Les tribulations d’une ruelle lyonnaise

Theo Metais

Entre les révolutionnaires de la place des Jacobins et les berges sombres trempées par la Saône, se profile une rue aux mœurs étranges mais dont l’histoire mérite d’être contée.

C’est drôle mais elle n’a pourtant rien pour elle la pauvre. Son décor fût pensé avec la même délicatesse qu’un agent du BTP bétonnant un trou dans l’asphalte, c’est vous dire. L’avantage est au moins de permettre aux passants une rapide compréhension du concept de mur, soit une ligne droite faite de briques.
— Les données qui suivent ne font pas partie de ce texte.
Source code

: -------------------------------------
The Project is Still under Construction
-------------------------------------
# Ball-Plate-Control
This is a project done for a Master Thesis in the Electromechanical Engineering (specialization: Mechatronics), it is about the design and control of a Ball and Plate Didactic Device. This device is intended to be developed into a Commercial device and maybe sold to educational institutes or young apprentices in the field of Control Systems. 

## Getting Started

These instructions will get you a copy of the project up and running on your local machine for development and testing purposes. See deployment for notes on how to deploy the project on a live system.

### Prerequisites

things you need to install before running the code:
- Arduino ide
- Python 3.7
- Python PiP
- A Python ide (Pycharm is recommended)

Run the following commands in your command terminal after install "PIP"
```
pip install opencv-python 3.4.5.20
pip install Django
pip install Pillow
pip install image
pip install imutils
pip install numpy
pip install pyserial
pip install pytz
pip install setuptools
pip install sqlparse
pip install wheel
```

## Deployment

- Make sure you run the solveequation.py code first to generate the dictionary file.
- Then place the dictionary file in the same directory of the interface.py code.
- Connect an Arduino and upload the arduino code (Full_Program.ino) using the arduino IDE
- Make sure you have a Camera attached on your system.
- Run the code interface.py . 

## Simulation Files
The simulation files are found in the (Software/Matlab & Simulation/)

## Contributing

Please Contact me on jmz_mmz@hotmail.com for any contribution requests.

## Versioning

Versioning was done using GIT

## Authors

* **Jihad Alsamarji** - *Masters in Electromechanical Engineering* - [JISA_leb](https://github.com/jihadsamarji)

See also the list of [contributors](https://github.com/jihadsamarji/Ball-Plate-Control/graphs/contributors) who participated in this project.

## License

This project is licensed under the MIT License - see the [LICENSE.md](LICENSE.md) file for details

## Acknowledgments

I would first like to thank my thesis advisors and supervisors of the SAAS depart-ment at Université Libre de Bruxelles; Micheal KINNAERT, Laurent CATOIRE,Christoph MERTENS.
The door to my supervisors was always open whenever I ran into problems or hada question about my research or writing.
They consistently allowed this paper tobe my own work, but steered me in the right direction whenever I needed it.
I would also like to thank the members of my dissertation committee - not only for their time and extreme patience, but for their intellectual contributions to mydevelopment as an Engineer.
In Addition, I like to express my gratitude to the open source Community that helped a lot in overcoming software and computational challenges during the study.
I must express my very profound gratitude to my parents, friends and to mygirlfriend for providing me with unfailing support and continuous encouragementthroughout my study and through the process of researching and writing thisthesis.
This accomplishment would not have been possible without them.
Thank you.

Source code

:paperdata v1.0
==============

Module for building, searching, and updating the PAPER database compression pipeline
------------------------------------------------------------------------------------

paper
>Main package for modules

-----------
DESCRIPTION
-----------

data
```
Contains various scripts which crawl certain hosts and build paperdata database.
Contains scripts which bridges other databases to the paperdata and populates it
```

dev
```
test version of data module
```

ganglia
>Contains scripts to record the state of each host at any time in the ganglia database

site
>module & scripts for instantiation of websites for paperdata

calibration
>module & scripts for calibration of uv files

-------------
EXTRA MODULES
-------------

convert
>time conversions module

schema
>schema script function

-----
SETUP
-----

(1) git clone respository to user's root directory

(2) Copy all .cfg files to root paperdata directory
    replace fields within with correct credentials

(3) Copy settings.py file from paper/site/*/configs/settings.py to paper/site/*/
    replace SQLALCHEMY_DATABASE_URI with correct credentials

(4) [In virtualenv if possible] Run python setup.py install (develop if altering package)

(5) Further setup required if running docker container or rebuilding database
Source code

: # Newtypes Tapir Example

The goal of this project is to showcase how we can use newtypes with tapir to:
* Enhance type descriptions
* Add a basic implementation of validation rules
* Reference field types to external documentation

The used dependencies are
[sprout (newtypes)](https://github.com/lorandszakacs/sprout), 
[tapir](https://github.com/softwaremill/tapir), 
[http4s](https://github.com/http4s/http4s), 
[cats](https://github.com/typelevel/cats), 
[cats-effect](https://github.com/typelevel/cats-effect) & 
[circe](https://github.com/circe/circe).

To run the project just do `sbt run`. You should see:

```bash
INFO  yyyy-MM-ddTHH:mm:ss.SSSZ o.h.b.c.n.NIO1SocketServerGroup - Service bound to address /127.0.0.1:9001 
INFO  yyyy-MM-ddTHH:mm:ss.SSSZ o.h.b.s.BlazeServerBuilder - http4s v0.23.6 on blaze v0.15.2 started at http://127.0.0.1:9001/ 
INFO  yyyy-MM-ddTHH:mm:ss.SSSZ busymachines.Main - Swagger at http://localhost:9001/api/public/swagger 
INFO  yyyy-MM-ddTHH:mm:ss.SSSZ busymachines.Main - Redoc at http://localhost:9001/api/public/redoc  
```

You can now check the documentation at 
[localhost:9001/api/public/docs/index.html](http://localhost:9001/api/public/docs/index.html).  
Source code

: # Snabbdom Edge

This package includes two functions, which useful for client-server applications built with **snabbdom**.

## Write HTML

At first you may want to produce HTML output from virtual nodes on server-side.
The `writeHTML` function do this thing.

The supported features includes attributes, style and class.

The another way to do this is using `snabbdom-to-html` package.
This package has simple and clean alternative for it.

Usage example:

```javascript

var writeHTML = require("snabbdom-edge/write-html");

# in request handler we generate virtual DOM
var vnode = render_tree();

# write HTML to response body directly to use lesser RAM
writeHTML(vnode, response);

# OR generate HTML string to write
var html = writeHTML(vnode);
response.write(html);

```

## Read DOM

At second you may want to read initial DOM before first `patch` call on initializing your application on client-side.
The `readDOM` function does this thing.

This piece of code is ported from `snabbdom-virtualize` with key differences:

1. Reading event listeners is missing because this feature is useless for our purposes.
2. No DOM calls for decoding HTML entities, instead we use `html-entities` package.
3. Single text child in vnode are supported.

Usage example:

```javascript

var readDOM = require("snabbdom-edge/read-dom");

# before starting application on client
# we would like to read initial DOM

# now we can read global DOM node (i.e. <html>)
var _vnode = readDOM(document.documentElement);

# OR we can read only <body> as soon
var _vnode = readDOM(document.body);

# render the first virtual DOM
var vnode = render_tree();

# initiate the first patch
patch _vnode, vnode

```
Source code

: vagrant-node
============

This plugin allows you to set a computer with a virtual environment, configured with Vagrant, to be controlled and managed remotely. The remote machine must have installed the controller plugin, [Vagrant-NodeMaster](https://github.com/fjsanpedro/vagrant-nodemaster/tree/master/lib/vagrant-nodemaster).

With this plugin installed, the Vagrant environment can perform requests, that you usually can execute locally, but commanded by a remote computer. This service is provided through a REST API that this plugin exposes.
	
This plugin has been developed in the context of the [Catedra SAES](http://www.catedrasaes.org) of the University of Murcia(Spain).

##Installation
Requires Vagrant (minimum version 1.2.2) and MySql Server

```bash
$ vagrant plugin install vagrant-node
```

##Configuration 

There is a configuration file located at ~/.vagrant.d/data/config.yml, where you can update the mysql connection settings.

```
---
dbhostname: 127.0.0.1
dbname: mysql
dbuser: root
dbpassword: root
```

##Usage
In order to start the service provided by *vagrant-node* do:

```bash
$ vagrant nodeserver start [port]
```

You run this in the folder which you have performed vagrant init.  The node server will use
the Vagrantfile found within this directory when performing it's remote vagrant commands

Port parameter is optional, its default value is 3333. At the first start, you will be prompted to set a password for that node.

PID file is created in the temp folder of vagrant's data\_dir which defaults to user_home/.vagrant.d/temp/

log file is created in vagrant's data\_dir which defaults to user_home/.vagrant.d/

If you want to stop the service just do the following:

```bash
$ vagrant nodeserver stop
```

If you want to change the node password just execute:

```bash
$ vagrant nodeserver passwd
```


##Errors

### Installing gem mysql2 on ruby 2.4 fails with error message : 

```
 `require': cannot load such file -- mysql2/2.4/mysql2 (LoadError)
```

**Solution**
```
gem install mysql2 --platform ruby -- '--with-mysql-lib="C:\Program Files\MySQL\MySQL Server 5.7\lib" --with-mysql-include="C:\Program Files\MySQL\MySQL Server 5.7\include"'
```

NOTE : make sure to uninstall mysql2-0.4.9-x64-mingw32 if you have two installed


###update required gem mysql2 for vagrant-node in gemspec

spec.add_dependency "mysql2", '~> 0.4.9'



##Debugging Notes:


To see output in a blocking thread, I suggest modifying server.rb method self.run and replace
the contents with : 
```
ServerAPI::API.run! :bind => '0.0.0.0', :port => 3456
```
Ici pas un appareil photo, tous filent têtes baissées vers la sortie fuyant l’austérité administrative de locaux EDF. D’ailleurs jamais personne n’y est entré ni même sortit. Il flotte pourtant dans ces bureaux une sorte de vie invisible dont la seule fonction semble être d’allumer de temps à autre quelques néons blafards… sûrement les fantômes du service publique. Les immeubles eux, tentent péniblement de se maintenir en équilibre sur des trottoirs trop minces. Sur les façades ne reste qu’une teinte crème, un blanc d’autrefois jauni par le temps, preuve que parfois quelques rayons s’invitent entre les murs. Un alignement de fenêtres carrées rappelle un damier bien que troublé par les quelques variantes rectangulaires d’architectes inspirés. Puis en bout de rue quatre-cinq arcades trahissent cette perversion pour la ligne droite, mais tout le monde s’en fout. Ici pas une fleur ne poussent dans les jardinières aux allures de volières pour pigeons, seulement des tiges en fer qui leur suggèrent des ailleurs. Bref ma rue est un mauvais cocktail qui demain matin séchera sur un bout de trottoir, l’ennemi d’un estomac qui exorcisera son mal-être par le liquide.

Mais les charmes de cette rue semblent être ailleurs, plus discrets, moins accessibles, parfois moins gratuits. Quelques mois auparavant, en bas de ce qui allait devenir mon chez-moi, une femme m’avait renseigné sur les tarifs d’une sauterie à l’étage lorsque je l’avais confondu avec l’agent immobilière. Je n’ai pas mis longtemps à comprendre quels allaient être les visiteurs de mon quartier. Il n’est d’ailleurs pas rare de croiser entre deux paliers quelques mines essoufflées dont les regards bas et fuyants semblent être plus gênés que réellement angoissés par la pente de l’escalier. Parfois le hasard se joue de la situation avec humour, alors je rentre chez moi au même rythme qu’un type accompagné qui s’empresse de retrouver un semblant de virilité. Politesse oblige, je dis « bonjour » et pour remercier ma courtoisie, comme les murs sont fins, mon appartement profite de trente secondes de vociférations animales qui parlent du bonheur. Une fois la nuit tombée les lanternes rouges éclairent le trottoir, indiquant que tous les commerces ne sont pas fermés. Il arrive encore que dans l’intimité d’une porte entre-ouverte il reste une épaule à peine rhabillée. Une épaule qui devait être belle autrefois mais dont l’éclat s’est terni car la nuit à la rue Port du Temple il n’y a bien que les néons des bars qui brillent encore.

Puis il y a cette femme par terre, sur le trottoir pour d’autres raisons. Elle dort là où d’autres préfèrent marcher, au seuil de nos routes, frôlant les pas de quelques privilégiés pressés par un vent venu des quais. Là où le sol inspire méfiance et pitié, entre la pierre d’un sol trop froid et des couvertures trop fines, elle ne doit même plus entendre la musique de ce piano solitaire qui le samedi plane entre nos fenêtres.

Au fond, si elles ont existées un jour, les grandes heures de ces murs doivent être racontées sur des pages dont il ne reste que des fragments. On ne croise pas grand monde, certains y habitent je crois et de mes voisins je ne connais que le bruit des clés. Le soir chacun se retrouve face son écran plat pour rêver en haute définition. Claire Chazal, en guide touristique moderne pour quotidiens essoufflés, nous raconte la même chose que la veille sans que ça ne dérange grand monde car après tout on voyage un peu. La télé est une excuse, ailleurs les gens se parlent mais ici ils patientent. Pourtant, pourtant dans cette gelée trop flasque il y a quelques jolies histoires car si « la vie est un rêve dont la mort nous réveille » c’est ici et avec toi que j’ai rêvé les yeux ouverts.